■ **Assigned task**
Copy each line of the data below in which the word "caption" can be found.

■ **Records supplied**
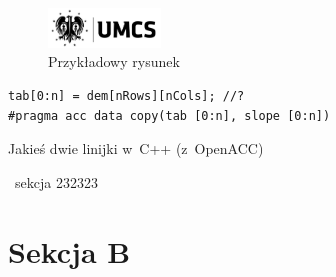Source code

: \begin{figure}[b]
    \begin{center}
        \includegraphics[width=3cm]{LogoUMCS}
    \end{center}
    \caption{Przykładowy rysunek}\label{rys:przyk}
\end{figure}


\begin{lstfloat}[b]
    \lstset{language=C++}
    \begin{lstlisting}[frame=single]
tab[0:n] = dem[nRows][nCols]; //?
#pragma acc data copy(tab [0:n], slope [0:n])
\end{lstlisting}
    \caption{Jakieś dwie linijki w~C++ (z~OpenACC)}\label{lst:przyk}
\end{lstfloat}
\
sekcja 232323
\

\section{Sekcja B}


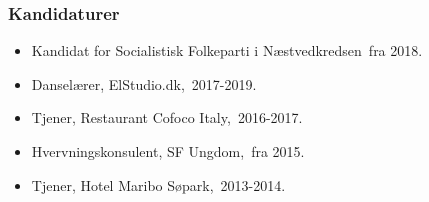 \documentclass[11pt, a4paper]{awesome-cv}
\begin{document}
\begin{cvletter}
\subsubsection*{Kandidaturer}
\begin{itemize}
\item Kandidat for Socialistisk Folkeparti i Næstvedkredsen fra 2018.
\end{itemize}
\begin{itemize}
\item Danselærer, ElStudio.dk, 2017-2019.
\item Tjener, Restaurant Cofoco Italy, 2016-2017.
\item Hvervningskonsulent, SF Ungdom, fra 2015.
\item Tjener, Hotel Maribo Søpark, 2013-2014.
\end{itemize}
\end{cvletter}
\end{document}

■ **Output for this task**
    \caption{Przykładowy rysunek}\label{rys:przyk}
    \caption{Jakieś dwie linijki w~C++ (z~OpenACC)}\label{lst:przyk}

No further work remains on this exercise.